L'ermitage Saint-Antoine de Galamus vu par Melling en 1821


Nous sortîmes de ce curieux monument, et pour visiter la demeure simple, commode, mais déserte et abandonnée de l'Ermite, nous passâmes devant la fameuse cloche, jadis tant renommée, et dont la tradition exalte les effets miraculeux. Notre complaisant guide se plut à nous répéter tout ce qu'on en raconte, et nous assura d'un air très-sérieux que « plus efficace contre la stérilité des femmes que toutes les sources thermales des Pyrénées, il suffisait de toucher la corde de cette cloche pour devenir mère ». Après avoir pénétré dans une autre petite excavation naturelle où conduit un escalier placé au coin de la cour de l'Ermitage et nous vîmes suinter de la voûte cette eau claire et limpide dont le pieux anachorète se désaltérait, nous revînmes sur nos pas pour nous installer au point de vue que nus avions remarqué avant d'atteindre le fond du vallon. Notre dessin terminé, nous reprîmes le chemin de Saint-Paul.

Cet Ermitage n'étant plus visité aujourd'hui qu'à la fête du saint dont il porte le nom, se ressent de l'état d'abandon où il est livré depuis que l'Ermite l'a quitté.
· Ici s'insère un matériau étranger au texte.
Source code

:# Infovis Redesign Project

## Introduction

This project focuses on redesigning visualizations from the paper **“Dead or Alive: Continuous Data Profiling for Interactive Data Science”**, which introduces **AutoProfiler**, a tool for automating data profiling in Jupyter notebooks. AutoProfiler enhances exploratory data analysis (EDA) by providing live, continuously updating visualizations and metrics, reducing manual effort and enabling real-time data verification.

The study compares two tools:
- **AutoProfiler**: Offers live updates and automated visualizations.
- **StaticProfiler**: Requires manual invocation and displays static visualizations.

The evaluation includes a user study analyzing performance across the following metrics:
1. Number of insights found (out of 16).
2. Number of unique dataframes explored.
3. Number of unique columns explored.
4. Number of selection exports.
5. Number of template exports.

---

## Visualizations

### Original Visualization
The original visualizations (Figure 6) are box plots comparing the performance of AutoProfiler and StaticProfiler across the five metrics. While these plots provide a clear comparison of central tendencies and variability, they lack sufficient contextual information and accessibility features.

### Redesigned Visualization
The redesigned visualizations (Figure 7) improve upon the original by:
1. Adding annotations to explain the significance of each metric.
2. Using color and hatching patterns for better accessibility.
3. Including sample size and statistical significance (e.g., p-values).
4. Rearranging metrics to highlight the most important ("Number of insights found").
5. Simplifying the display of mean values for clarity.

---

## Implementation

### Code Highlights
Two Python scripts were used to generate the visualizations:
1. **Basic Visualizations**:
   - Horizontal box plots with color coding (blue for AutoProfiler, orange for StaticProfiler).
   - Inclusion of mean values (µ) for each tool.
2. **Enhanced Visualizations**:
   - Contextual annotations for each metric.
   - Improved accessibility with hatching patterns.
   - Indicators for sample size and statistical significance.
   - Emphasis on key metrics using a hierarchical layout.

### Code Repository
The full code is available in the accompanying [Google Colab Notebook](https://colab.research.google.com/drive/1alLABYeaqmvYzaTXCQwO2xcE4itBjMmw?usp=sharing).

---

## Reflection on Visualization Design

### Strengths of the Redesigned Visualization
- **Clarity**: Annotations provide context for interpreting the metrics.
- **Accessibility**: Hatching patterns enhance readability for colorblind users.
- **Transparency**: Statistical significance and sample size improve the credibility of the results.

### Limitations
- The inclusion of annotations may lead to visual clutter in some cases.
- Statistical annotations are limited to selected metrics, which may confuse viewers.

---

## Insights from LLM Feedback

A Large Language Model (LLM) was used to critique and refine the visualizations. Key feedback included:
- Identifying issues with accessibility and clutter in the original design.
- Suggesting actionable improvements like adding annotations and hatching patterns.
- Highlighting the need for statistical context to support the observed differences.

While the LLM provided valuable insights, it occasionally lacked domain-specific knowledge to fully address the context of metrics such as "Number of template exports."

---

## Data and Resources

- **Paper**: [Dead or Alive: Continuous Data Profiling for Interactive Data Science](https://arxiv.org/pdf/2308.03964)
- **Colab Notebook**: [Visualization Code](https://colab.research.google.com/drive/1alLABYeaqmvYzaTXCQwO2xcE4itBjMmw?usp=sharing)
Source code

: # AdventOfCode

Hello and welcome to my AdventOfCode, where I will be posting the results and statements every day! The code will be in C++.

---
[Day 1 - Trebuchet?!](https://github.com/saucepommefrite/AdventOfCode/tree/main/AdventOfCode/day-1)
Cependant, aux temps même de troubles et d'agitation encore près de nous, son isolement le préserva de toute dévastation. La hache respecta aussi jusqu'en 1817 les arbres qui le couvraient de leur ombrage ; mais à cette époque quelques habitants de Saint-Paul portèrent sur ces arbres antiques leurs mains impitoyables, et ce lieu perdit son plus bel ornement. Un buis, dont l'espèce ne donne généralement en France que de frêles et modestes arbrisseaux, élevait ici à plus de 60 pieds sa taille majestueuse. Ce phénomène, ce géant du désert, périt victime des dévastateurs, et la barbarie détruisit en un jour ce que la nature avait mis des siècles à former !

Note : Comme la plupart des ermitages en France, celui de Saint-Antoine de Galamus a été fermé à la Révolution française, quoi qu'un gardien soit resté quelques années pour assurer la sécurité du lieu. Mais lorsque Cervini et Melling y passent en 1821, le lieu est bien vide, et il faut attendre 1843 pour qu'un frère franciscain revienne s'y installer et le remettre en fonction.

Source : Rosalis (Bib. num. de Toulouse)

Portrait d'Antoine Ignace Melling : Pierre Roch Vigneron vers 1830 (domaine public, via Wikimedia Commons)
Vue de l'ermitage Saint-Antoine de Galamus : Antoine Ignace Melling (1763-1831) (domaine public, via Wikimedia Commons)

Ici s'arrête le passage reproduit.